Critics’ Picks

Bill Cunningham, Untitled, New York City, 1979–81,gelatin silver print, 10 x 8".

Bill Cunningham, Untitled, New York City, 1979–81,
gelatin silver print, 10 x 8".

New York

Bill Cunningham

Bruce Silverstein Gallery
529 West 20th Street Third Floor
September 26–November 21, 2020

For decades, many turned straight to the style section of the New York Times’ Sunday edition to pore over the vast arrays of tiny images the ubiquitous photographer Bill Cunningham shot at galas, at couture shows, at art galleries, and alfresco, celebrating the twin pillars of high and low society: fashion and fame.
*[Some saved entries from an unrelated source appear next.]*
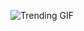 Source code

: ![Trending GIF](https://media4.giphy.com/media/bGgsc5mWoryfgKBx1u/giphy.gif?cid=8bb21772n898gph3nxq4dw7o1ct0ddu6wp7zg7ijfp85er2q&ep=v1_gifs_search&rid=giphy.gif&ct=g)
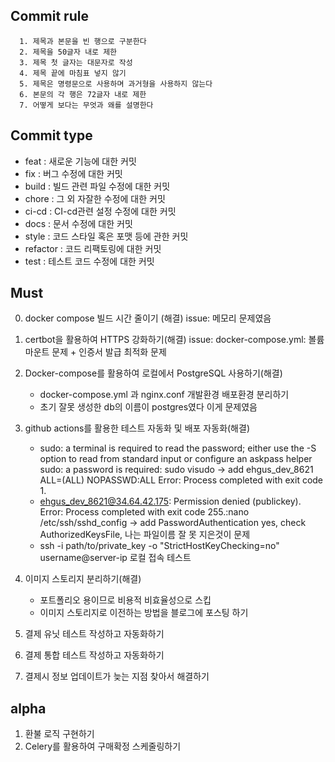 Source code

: ## Commit rule
      1. 제목과 본문을 빈 행으로 구분한다
      2. 제목을 50글자 내로 제한
      3. 제목 첫 글자는 대문자로 작성
      4. 제목 끝에 마침표 넣지 않기
      5. 제목은 명령문으로 사용하며 과거형을 사용하지 않는다
      6. 본문의 각 행은 72글자 내로 제한
      7. 어떻게 보다는 무엇과 왜를 설명한다

## Commit type
- feat : 새로운 기능에 대한 커밋
- fix : 버그 수정에 대한 커밋
- build : 빌드 관련 파일 수정에 대한 커밋
- chore : 그 외 자잘한 수정에 대한 커밋
- ci-cd : CI-cd관련 설정 수정에 대한 커밋
- docs : 문서 수정에 대한 커밋
- style : 코드 스타일 혹은 포맷 등에 관한 커밋
- refactor :  코드 리팩토링에 대한 커밋
- test : 테스트 코드 수정에 대한 커밋


## Must
0. docker compose 빌드 시간 줄이기 (해결)
      issue: 메모리 문제였음
1. certbot을 활용하여 HTTPS 강화하기(해결)
      issue: docker-compose.yml: 볼륨 마운트 문제 + 인증서 발급 최적화 문제
2. Docker-compose를 활용하여 로컬에서 PostgreSQL 사용하기(해결)
      - docker-compose.yml 과 nginx.conf 개발환경 배포환경 분리하기
      - 초기 잘못 생성한 db의 이름이 postgres였다 이게 문제였음
      
3. github actions를 활용한 테스트 자동화 및 배포 자동화(해결)
      - sudo: a terminal is required to read the password; either use the -S option to read from standard input or configure an askpass helper
sudo: a password is required: sudo visudo -> add ehgus_dev_8621 ALL=(ALL) NOPASSWD:ALL
Error: Process completed with exit code 1.
      - ehgus_dev_8621@34.64.42.175: Permission denied (publickey).
Error: Process completed with exit code 255.:nano /etc/ssh/sshd_config -> add PasswordAuthentication yes, check AuthorizedKeysFile, 나는 파일이름 잘 못 지은것이 문제
      - ssh -i path/to/private_key -o "StrictHostKeyChecking=no" username@server-ip 로컬 접속 테스트
4. 이미지 스토리지 분리하기(해결)
      - 포트폴리오 용이므로 비용적 비효율성으로 스킵
      - 이미지 스토리지로 이전하는 방법을 블로그에 포스팅 하기
5. 결제 유닛 테스트 작성하고 자동화하기
6. 결제 통합 테스트 작성하고 자동화하기
7. 결제시 정보 업데이트가 늦는 지점 찾아서 해결하기


## alpha
1. 환불 로직 구현하기
2. Celery를 활용하여 구매확정 스케줄링하기








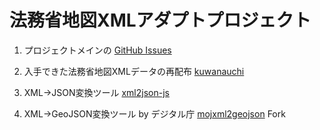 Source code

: # 法務省地図XMLアダプトプロジェクト
1. プロジェクトメインの [GitHub Issues](https://github.com/amx-project/0/issues)

2. 入手できた法務省地図XMLデータの再配布 [kuwanauchi](https://github.com/amx-project/kuwanauchi)

3. XML→JSON変換ツール [xml2json-js](https://github.com/amx-project/xml2json-js)

4. XML→GeoJSON変換ツール by デジタル庁 [mojxml2geojson](https://github.com/amx-project/mojxml2geojson) Fork

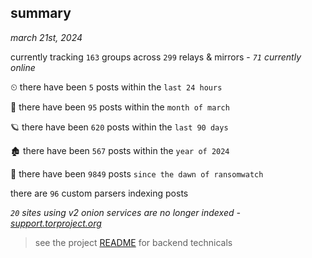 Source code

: 
## summary
_march 21st, 2024_

currently tracking `163` groups across `299` relays & mirrors - _`71` currently online_

⏲ there have been `5` posts within the `last 24 hours`

🦈 there have been `95` posts within the `month of march`

🪐 there have been `620` posts within the `last 90 days`

🏚 there have been `567` posts within the `year of 2024`

🦕 there have been `9849` posts `since the dawn of ransomwatch`

there are `96` custom parsers indexing posts

_`20` sites using v2 onion services are no longer indexed - [support.torproject.org](https://support.torproject.org/onionservices/v2-deprecation/)_

> see the project [README](https://github.com/joshhighet/ransomwatch#ransomwatch--) for backend technicals
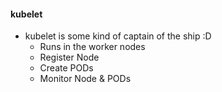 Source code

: #### kubelet

- kubelet is some kind of captain of the ship :D
  - Runs in the worker nodes
  - Register Node
  - Create PODs
  - Monitor Node & PODs
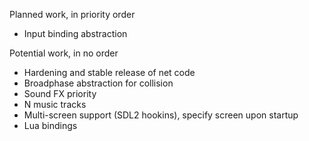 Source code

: Planned work, in priority order
- Input binding abstraction

Potential work, in no order
- Hardening and stable release of net code
- Broadphase abstraction for collision
- Sound FX priority
- N music tracks
- Multi-screen support (SDL2 hookins), specify screen upon startup
- Lua bindings
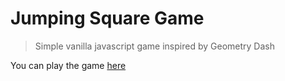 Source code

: # Jumping Square Game

> Simple vanilla javascript game inspired by Geometry Dash

You can play the game [here](https://jumping-square-game.web.app/)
He had a knack for catching his comely subjects—whether the well-born and powerful or the chicest of the hoi polloi—unawares, mid-sentence, -gesture, -stride, and -kiss, imbuing his weekly offerings with the frenetic energy of the day.
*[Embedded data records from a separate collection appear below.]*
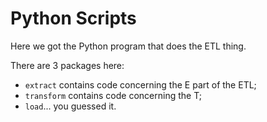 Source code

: # Python Scripts

Here we got the Python program that does the ETL thing. 

There are 3 packages here: 
- `extract` contains code concerning the E part of the ETL;
- `transform` contains code concerning the T;
- `load`... you guessed it. 
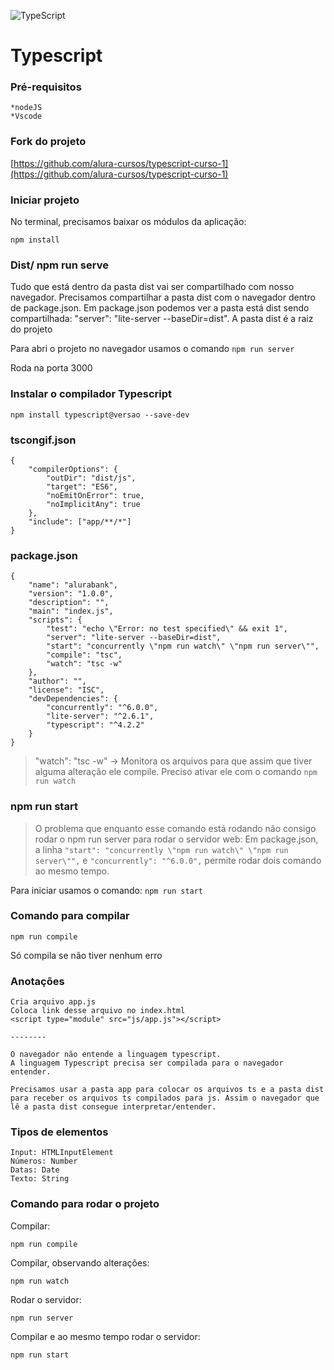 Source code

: ![TypeScript](https://img.shields.io/badge/TypeScript-007ACC?style=for-the-badge&logo=typescript&logoColor=white)
# Typescript

### Pré-requisitos

    *nodeJS
    *Vscode

### Fork do projeto

[https://github.com/alura-cursos/typescript-curso-1](https://github.com/alura-cursos/typescript-curso-1)

### Iniciar projeto

No terminal, precisamos baixar os módulos da aplicação:

`npm install`

### Dist/ npm run serve

Tudo que está dentro da pasta dist vai ser compartilhado com nosso navegador.
Precisamos compartilhar a pasta dist com o navegador dentro de package.json.
Em package.json podemos ver a pasta está dist sendo compartilhada: "server": "lite-server --baseDir=dist".
A pasta dist é a raiz do projeto 

Para abri o projeto no navegador usamos o comando
`npm run server`

Roda na porta 3000

### Instalar o compilador Typescript

`npm install typescript@versao --save-dev`

### tscongif.json

    {
        "compilerOptions": {
            "outDir": "dist/js",
            "target": "ES6",
            "noEmitOnError": true,
            "noImplicitAny": true
        },
        "include": ["app/**/*"]
    }

### package.json

    {
        "name": "alurabank",
        "version": "1.0.0",
        "description": "",
        "main": "index.js",
        "scripts": {
            "test": "echo \"Error: no test specified\" && exit 1",
            "server": "lite-server --baseDir=dist",
            "start": "concurrently \"npm run watch\" \"npm run server\"",
            "compile": "tsc",
            "watch": "tsc -w"
        },
        "author": "",
        "license": "ISC",
        "devDependencies": {
            "concurrently": "^6.0.0",
            "lite-server": "^2.6.1",
            "typescript": "^4.2.2"
        }
    }

> "watch": "tsc -w" -> Monitora os arquivos para que assim que tiver alguma alteração ele compile. Preciso ativar ele com o comando `npm run watch`

### npm run start

> O problema que enquanto esse comando está rodando não consigo rodar o npm run server para rodar o servidor web: Em package.json, a linha `"start": "concurrently \"npm run watch\" \"npm run server\"",` e `"concurrently": "^6.0.0",` permite rodar dois comando ao mesmo tempo. 

Para iniciar usamos o comando: `npm run start`

### Comando para compilar

`npm run compile`

Só compila se não tiver nenhum erro

### Anotações

    Cria arquivo app.js
    Coloca link desse arquivo no index.html
    <script type="module" src="js/app.js"></script>

    --------

    O navegador não entende a linguagem typescript.
    A linguagem Typescript precisa ser compilada para o navegador entender.

    Precisamos usar a pasta app para colocar os arquivos ts e a pasta dist para receber os arquivos ts compilados para js. Assim o navegador que lê a pasta dist consegue interpretar/entender.

### Tipos de elementos

    Input: HTMLInputElement
    Números: Number
    Datas: Date
    Texto: String

### Comando para rodar o projeto

Compilar:

`npm run compile`

Compilar, observando alterações:

`npm run watch`

Rodar o servidor:

`npm run server`

Compilar e ao mesmo tempo rodar o servidor:

`npm run start`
“New York, New York” is an ebullient show that focuses on Cunningham’s street photography, where he reveled in picking from the crowd what he discerned, often prophetically, as trends in style and culture, as well as the odd celebrity. Among the eighty-plus photographs featured here, we see punkish Mudd Club denizens, Keith Haring tagging a window, Central Park roller skaters, a leggy Pat Cleveland toting a Fiorucci shopping bag, a grinning blue-blooded school girl in white gloves, the deadpan stares of cabaret artists Joey Arias and Klaus Nomi, clusters of decked-out dowagers from the Upper East Side, and spiffy men in fur coats and leather trousers. These uniforms and poses, now relics of New York’s second Gilded Age, are loaded with references to social history. Bridging the generation gap is a beaming Anna Wintour—who often said, “We all get dressed for Bill”—framed by two men in black tie. In the spirit of Garry Winogrand’s 1975 “Women are Beautiful” series and Malick Sidibé’s exquisite portraits of elegant Malian nightclub habitués from the 1960s and ’70s, the best of Cunningham possesses a timeless joie de vivre, a reverence for personal expression, and a healthy dose of voyeurism.